先日このブログで、大阪の「中崎町」エリアについての記事を書きました。
この「中崎町」は、不動産業者などが主導する
「再開発」
をせずに「オシャレ」エリアに生まれ変わったことで有名です。
皆様は「中崎町」とお聞きになり、どこの地方のどこの地域かお分かりになるでしょうか?関西地方にお住まいの方以外には、ピンと来ないかもしれません。「中崎町」とは、大阪市北区中崎一丁目から三丁目及び中崎西[…]
しかし、こういった例はまさしく「例外」です。
企業と行政が連携して、再開発のため資本投入!
大抵の地域は、活性化のために大規模な再開発を行います。
不動産業者やゼネコン、場所によっては鉄道会社も加わり、行政と連携の上で巨額の資金を投入します。
そして、極端に言えば
「全く別の新しい街」
を生み出してしまいます。
お金を使えば簡単に再開発できるとは限らない!
ただ、大きなお金を使えば簡単に再開発を進められるとは限りません。
地方の田舎町ならともかく、大都市の中心部にある繁華街ともなると、金銭面だけでなく様々な面で障壁が立ちはだかって来ます。
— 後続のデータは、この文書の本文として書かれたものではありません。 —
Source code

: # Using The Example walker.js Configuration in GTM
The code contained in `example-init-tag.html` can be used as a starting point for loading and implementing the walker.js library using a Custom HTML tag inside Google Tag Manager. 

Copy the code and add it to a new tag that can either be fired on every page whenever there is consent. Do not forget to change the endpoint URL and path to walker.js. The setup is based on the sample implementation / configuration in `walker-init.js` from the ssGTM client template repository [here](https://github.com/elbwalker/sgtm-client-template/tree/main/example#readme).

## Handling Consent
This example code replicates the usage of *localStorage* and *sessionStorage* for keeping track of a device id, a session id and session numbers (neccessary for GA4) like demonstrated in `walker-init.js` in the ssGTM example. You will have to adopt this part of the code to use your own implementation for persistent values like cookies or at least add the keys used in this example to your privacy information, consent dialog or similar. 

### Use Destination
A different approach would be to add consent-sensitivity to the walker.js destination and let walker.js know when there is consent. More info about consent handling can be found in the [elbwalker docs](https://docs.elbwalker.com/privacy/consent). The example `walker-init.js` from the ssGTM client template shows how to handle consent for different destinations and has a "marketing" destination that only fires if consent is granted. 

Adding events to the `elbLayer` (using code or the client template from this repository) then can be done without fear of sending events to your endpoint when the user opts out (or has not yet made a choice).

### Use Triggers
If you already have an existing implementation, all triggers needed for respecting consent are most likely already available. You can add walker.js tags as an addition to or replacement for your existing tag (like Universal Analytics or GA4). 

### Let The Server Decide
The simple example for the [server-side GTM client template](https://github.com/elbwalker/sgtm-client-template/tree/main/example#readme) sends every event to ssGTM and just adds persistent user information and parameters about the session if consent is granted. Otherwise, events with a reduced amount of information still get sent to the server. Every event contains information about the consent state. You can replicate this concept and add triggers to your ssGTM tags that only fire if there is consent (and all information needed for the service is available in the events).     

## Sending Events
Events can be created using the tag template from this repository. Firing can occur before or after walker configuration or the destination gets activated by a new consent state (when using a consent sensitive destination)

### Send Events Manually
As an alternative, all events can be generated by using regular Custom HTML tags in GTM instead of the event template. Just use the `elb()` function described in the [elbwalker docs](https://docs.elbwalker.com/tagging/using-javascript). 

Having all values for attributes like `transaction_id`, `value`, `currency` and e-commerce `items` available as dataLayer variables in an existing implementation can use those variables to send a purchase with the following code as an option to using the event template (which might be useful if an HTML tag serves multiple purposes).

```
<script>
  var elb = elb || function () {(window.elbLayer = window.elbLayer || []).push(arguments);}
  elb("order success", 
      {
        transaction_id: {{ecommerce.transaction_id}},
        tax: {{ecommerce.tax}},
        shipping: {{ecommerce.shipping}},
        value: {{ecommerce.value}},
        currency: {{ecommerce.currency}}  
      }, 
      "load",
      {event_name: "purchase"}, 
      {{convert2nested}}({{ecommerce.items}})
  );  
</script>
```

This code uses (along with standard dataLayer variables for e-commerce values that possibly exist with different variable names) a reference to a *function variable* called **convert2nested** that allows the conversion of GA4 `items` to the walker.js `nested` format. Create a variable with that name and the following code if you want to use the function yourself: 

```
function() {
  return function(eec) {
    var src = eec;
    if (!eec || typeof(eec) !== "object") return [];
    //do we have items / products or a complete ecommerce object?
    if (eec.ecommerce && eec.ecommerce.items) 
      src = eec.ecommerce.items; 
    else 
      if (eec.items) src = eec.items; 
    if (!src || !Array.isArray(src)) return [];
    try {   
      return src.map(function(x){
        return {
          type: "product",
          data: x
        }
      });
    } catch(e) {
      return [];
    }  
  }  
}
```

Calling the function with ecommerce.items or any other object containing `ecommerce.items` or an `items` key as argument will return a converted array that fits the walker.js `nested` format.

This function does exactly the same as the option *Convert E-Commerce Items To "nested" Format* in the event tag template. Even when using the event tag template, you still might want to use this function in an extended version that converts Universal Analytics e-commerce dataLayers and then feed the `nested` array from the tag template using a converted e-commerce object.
再開発後のイメージ画のような爽やかさとは正反対の、人間のドロドロした感情まみれの問題を、全てクリアして行かなければなりません。
繁華街の地域は、地権者の数が多い!
都市中心部の繁華街は、大抵の所が大小のビルなどが建ち並ぶ、いわば
「ゴチャゴチャした」
様相を見せています。
これはすなわち、
「地権者(=土地の所有者)の数が多い」
ことを意味します。
法務局で、繁華街地域の
「公図」(=土地の区割りを表示した図面)
を閲覧するか写しを請求して見てみれば、非常に細かく土地が分割されていることが分かります。
建物の数がそれほど多く感じられない区域でも、底地は細かく分かれており、所有者の人数がかなり多い所は多いのです。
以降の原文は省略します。